How to Buy Foreclosures
(An excerpt from 69
Ways To Make Money In Real Estate)
By Steve Gillman - 2006
Yes, you might be able to show up at the auction and buy foreclosures
cheap. However, there is a lot of competition in this area, and
fewer great deals than "get rich" promoters say.
Some people have moral qualms about investing in foreclosures.
But if you are buying them either at the foreclosure sale, or
from the bank afterwards, the owner has already lost the home.
(Buying before the home is foreclosed on, or "pre-foreclosure,"
is a whole other matter - and it is best covered as a separate
topic). As I once heard a man explain to his son while I repossessed
the family car, "If you can't pay for it, you don't get
to keep it."
A foreclosure sale can get complicated if you don't have the
cash to pay for the purchase.
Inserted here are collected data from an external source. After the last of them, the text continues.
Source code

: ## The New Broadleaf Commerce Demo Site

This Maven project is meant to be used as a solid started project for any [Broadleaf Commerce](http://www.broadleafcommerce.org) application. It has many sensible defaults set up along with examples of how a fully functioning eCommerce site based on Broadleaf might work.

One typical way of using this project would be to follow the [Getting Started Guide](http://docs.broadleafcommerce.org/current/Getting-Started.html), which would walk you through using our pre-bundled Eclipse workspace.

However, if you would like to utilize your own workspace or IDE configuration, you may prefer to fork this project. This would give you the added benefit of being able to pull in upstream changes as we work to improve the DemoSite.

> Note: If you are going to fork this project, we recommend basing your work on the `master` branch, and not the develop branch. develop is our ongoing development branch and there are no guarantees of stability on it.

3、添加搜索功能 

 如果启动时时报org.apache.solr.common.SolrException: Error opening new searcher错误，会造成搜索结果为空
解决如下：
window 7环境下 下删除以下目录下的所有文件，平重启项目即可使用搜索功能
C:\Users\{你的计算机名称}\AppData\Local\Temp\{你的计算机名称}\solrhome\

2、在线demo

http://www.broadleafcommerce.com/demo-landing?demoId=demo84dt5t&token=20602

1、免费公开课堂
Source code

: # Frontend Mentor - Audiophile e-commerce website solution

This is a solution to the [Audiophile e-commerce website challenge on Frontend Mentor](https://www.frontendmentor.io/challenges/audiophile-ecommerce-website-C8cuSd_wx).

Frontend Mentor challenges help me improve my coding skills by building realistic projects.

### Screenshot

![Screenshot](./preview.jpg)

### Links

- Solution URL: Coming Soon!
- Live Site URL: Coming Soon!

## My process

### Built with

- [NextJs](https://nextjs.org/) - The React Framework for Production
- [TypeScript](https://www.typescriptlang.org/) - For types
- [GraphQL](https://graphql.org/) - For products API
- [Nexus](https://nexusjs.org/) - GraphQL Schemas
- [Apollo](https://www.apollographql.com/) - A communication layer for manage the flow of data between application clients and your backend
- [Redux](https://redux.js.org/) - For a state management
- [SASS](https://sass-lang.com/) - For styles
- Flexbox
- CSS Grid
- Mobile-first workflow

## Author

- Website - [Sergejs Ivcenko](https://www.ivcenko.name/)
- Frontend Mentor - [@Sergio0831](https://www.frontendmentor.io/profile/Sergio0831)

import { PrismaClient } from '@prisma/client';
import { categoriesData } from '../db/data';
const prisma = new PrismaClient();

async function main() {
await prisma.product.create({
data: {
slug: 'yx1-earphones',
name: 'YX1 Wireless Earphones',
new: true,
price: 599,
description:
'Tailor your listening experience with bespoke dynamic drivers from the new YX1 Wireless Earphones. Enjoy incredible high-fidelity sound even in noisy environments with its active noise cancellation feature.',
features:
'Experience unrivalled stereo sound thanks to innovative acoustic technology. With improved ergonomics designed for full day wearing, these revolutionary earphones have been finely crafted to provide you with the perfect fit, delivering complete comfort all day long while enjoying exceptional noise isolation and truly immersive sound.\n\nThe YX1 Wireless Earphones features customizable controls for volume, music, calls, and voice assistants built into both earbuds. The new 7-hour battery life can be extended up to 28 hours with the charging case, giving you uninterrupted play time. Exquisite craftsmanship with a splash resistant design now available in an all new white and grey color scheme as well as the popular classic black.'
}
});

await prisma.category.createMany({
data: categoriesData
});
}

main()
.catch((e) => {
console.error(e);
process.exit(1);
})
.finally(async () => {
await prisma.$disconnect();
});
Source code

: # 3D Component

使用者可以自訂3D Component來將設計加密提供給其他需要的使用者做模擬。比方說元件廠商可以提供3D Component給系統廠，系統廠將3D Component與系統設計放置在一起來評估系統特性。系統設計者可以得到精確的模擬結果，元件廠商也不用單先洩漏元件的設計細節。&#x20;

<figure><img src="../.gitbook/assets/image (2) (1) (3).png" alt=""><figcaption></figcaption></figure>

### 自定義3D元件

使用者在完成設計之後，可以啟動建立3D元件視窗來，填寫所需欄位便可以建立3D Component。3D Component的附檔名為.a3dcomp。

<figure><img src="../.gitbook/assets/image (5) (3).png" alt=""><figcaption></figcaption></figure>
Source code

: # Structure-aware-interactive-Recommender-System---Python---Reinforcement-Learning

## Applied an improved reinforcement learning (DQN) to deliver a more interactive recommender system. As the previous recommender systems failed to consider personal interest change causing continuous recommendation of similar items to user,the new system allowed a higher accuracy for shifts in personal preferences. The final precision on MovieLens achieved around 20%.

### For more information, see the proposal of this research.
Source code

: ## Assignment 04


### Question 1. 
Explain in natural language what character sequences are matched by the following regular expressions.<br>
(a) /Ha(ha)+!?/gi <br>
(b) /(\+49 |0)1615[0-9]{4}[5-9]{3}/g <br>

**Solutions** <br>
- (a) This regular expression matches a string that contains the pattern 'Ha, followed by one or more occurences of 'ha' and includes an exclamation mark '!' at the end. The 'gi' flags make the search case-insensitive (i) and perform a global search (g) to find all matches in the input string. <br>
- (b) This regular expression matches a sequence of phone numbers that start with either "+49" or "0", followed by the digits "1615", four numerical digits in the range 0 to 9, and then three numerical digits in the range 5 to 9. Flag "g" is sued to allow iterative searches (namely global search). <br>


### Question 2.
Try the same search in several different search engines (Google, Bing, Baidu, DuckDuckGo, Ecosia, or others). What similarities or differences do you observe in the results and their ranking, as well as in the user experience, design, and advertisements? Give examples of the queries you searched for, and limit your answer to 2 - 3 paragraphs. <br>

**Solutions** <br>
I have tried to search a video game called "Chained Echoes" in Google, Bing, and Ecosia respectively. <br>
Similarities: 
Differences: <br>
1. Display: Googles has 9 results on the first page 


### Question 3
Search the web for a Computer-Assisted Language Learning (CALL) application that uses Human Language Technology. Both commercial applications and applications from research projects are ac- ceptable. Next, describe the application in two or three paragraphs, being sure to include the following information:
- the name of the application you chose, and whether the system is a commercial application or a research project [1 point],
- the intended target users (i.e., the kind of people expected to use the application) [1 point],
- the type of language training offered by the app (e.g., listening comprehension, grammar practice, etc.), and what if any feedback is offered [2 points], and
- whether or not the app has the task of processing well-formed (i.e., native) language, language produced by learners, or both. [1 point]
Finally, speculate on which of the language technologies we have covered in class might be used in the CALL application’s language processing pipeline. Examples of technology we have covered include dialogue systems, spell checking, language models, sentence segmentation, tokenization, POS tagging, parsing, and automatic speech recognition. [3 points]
You will have to arrange beforehand
for financing, and a pre-qualification letter from the bank won't
be enough. Find out exactly what you need before you go to the
sale - you may need a certified check from the bank. You don't
want to lose your deposit because you can't close the purchase
fast enough, or your credit line is a little short.
Can you get a great deal? Possibly, but the this has become
very competitive, so don't count on getting houses at a 25% discount.
Also be sure you are clear on what the law says. In some states,
the owner may have the right to get the property back if she
can come up with the money within a certain amount of time. That
means you may not get to keep it, and it also means you may have
to wait to resell it.
After the Foreclosure
It may be better to wait until all the legal stuff is past,
and then buy the foreclosure property from the bank. Banks and
finance companies don't want to own real estate, so they will
often sell for less than market value to get rid of property
fast. Sometimes they will even sell for less than what is owed
on the property. The way they see it is that they are spending
money on the home and losing out on potential investments every
day their money is tied up in that property.
This is how my wife and I bought our home in Montana in 2002.
The bank had been holding it for six months or more after foreclosing
on the mortgage and taking the house, and they were ready to
sell. I believe they sold it to us for less than what was owed
on it, but we didn't ask. We just know that they accepted our
offer of $17,500.
You can find these properties listed with real estate brokers,
but if you want to get the jump on the competition, start calling
the banks in the area to see what they have in their REO (real
estate owned) portfolios. They save the commission if they sell
it themselves, so you may get a decent price. Just be aware that
it is typical for the banks to sell property "as-is".
Banks generally don't want to fix anything, and may not even
know what condition a house is in.
There will be a lot foreclosure homes in the future. Mortgages
are being foreclosed on at a record rate every year now. If you
want to take advantage of this trend, get to know your bankers,
and ask about how to buy their foreclosures.